यत्सप्तान्नानि मेधया तपसाजनयत्पिता ।
एकमस्य साधारणम्, द्वे देवानभाजयत् ॥
त्रीण्यात्मनेऽकुरुत, पशुभ्य एकं प्रायच्छत् ।
तस्मिन्सर्वम् प्रतिष्ठितम् यच्च प्राणिति यच्च न ॥
कस्मात्तानि न क्षीयन्तेऽद्यमानानि सर्वदा ।
यो वैतामक्षितिम् वेद सोऽन्नमत्ति प्रतीकेन ॥
स देवानपिगच्छति, स ऊर्जमुपजीवति ॥
इति श्लोकाः ॥ १ ॥yatsaptānnāni medhayā tapasājanayatpitā |
ekamasya sādhāraṇam, dve devānabhājayat ||
trīṇyātmane’kuruta, paśubhya ekaṃ prāyacchat |
tasminsarvam pratiṣṭhitam yacca prāṇiti yacca na ||
kasmāttāni na kṣīyante’dyamānāni sarvadā |
yo vaitāmakṣitim veda so’nnamatti pratīkena ||
sa devānapigacchati, sa ūrjamupajīvati ||
iti ślokāḥ || 1 ||1. That the father produced seven kinds of food through meditation and rites (I shall disclose). One is common to all eaters. Two he apportioned to the gods. Three he designed for himself. And one he gave to the animals. On it rests everything—what lives and what does not. Why are they not exhausted, although they are always being eaten? He who knows this cause of their permanence eats food with Pratīka (pre-eminence). He attains (identity with) the gods and lives on nectar. These are the verses.

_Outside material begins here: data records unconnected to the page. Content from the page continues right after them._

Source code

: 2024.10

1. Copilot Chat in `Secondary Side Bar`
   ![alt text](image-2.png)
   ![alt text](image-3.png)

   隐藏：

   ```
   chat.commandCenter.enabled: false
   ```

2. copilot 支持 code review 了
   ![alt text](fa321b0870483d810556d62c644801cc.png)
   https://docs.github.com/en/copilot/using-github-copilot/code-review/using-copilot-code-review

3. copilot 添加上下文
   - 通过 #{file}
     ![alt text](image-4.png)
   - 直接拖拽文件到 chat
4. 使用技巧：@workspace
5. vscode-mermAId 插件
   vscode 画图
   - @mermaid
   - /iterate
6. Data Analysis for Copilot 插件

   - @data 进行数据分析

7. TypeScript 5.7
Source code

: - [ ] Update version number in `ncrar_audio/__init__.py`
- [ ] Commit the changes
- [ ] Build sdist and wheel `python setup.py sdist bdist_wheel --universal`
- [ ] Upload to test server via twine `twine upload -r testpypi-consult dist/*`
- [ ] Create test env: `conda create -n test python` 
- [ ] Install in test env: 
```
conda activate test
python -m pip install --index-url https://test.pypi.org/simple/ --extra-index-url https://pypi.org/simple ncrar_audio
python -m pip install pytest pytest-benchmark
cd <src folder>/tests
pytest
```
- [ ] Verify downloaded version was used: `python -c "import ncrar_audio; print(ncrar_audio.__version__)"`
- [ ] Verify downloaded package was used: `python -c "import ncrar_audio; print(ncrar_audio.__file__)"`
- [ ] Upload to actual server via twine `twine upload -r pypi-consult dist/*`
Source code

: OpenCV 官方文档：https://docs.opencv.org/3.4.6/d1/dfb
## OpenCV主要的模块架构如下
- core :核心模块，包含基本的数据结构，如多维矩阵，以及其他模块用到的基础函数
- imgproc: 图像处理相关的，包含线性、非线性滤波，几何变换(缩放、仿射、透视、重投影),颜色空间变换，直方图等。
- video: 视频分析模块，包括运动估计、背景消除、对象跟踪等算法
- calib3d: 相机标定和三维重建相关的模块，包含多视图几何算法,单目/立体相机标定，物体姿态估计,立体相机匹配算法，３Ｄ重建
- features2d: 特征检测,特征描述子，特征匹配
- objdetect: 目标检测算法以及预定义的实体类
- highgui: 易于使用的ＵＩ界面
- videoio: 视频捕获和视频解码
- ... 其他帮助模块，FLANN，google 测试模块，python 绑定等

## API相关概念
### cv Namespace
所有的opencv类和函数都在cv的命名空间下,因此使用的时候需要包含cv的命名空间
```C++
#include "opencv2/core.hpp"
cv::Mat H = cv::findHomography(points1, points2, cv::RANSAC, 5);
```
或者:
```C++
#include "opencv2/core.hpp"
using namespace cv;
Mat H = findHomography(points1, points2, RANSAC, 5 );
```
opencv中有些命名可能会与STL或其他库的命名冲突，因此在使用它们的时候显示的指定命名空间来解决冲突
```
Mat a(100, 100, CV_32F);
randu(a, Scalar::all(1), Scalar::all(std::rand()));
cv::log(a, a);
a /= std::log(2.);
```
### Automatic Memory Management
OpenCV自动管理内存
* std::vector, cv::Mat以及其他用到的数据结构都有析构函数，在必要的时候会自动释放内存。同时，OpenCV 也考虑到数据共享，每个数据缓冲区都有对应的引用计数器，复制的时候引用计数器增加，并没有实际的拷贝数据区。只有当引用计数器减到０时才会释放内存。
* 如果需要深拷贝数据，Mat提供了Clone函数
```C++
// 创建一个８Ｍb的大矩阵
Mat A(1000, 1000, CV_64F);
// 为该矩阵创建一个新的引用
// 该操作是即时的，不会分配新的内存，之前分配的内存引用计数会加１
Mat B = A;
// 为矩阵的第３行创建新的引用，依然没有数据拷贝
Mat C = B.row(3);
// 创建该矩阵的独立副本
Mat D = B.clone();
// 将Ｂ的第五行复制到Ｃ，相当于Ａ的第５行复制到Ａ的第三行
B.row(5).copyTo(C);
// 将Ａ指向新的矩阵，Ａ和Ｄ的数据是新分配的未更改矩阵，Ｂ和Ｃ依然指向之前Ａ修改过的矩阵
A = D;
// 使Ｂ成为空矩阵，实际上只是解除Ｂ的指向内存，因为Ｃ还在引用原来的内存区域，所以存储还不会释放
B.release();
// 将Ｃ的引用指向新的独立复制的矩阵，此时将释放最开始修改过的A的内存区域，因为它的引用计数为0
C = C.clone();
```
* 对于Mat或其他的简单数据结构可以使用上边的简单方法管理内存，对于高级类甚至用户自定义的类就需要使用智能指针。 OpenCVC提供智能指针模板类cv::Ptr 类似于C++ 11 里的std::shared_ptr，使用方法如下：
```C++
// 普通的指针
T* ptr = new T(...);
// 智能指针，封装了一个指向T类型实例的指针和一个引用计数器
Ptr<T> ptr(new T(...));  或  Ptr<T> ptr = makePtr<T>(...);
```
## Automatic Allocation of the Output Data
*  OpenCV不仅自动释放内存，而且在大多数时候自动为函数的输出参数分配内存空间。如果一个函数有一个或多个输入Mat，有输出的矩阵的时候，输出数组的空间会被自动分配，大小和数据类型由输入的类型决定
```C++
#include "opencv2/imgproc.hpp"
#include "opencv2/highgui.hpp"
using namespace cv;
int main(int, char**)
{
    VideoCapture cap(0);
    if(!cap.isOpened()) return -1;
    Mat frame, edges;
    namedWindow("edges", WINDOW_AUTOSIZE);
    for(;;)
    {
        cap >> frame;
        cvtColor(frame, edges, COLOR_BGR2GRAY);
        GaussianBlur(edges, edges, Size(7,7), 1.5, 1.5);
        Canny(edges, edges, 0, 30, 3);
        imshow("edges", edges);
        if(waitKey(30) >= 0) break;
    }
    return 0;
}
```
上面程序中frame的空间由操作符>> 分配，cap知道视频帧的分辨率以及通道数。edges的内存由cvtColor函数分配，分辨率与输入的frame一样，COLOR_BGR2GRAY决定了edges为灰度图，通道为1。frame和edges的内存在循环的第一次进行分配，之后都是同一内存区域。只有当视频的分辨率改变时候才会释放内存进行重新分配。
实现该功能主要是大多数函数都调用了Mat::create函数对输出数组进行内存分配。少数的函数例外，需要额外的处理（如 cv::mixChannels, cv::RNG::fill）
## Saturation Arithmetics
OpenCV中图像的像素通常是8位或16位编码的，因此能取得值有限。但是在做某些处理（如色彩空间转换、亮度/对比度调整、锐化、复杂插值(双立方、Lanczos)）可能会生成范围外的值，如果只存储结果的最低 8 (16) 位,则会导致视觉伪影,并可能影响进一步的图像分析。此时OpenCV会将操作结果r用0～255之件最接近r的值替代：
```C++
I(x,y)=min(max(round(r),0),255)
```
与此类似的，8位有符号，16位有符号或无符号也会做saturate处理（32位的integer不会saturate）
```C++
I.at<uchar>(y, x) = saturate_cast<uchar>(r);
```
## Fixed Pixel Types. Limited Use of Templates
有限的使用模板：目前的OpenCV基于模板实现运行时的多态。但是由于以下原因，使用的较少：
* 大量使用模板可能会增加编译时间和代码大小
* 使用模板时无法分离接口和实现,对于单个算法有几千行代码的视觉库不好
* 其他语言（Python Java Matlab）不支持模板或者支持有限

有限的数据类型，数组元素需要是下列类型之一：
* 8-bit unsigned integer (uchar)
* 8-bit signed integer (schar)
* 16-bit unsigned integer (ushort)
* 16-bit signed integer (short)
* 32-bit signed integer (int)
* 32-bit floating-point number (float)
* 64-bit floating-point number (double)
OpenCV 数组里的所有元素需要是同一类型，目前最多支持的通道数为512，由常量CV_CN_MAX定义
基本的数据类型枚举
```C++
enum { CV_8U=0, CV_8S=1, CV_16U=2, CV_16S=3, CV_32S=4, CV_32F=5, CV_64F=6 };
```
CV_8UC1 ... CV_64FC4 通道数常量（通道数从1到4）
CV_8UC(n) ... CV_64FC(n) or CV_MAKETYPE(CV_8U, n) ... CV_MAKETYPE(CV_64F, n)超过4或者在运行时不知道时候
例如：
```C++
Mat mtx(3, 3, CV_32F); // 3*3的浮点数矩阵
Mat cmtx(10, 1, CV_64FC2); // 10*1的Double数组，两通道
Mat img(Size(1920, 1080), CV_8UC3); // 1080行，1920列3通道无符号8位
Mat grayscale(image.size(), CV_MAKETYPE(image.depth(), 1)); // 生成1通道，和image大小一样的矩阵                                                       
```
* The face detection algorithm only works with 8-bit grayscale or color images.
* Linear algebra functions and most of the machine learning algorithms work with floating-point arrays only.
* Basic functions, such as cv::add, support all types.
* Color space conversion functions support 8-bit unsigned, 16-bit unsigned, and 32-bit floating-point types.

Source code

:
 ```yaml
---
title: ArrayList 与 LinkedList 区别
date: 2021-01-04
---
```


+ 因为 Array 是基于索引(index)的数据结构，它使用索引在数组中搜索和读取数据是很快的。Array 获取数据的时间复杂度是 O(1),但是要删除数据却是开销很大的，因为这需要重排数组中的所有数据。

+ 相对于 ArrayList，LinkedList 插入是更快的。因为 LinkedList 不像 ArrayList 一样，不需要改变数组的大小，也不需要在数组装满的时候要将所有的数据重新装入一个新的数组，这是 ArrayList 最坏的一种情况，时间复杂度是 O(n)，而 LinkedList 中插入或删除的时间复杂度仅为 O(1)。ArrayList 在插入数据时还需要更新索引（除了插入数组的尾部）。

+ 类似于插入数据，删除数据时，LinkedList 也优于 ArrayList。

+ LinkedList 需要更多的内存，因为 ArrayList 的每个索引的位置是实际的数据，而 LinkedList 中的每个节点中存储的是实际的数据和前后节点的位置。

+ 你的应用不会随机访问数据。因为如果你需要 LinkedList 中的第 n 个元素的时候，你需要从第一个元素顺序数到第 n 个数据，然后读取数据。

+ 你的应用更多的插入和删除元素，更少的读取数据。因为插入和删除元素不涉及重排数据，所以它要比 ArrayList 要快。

Ignorance has been discussed. It has been said in that connection that an ignorant man worships another god, thinking he is different from himself, and that prompted by desire, he, identifying himself with a particular caste and order of life and being regulated by a sense of duty, performs rites such as making offerings in the ñre, which help the gods and others and make him an object of enjoyment to them. And as all beings by their rites individually projected him as their object of enjoyment, so did he by his performance of rites with five factors, such as making offerings in the fire, project all beings as well as the whole universe as his objects of enjoyment. Thus everyone according to his meditation and rites is both the enjoyer and the object of. enjoyment of the whole universe. That is to say, everyone is alternately the cause as well as the effect of everyone else.[1] This we shall describe in the section on knowledge, the meditation on things mutually helpful (II. v.), showing, as a step to the realisation of the unity of the self, how everything is the effect of everything else and helpful to it. The universe which the ignorant man in question projected as his object of enjoyment through his meditation and rites with material ends having five factors, such as making offerings in the fire, being divided in its entirety into seven parts as causes and effects, is called the seven kinds of food, being an object of enjoyment. Hence he is the father of these different kinds of food. These are the verses, Mantras describing in brief these varieties of food together with their uses, and are called Ślokas for that reason.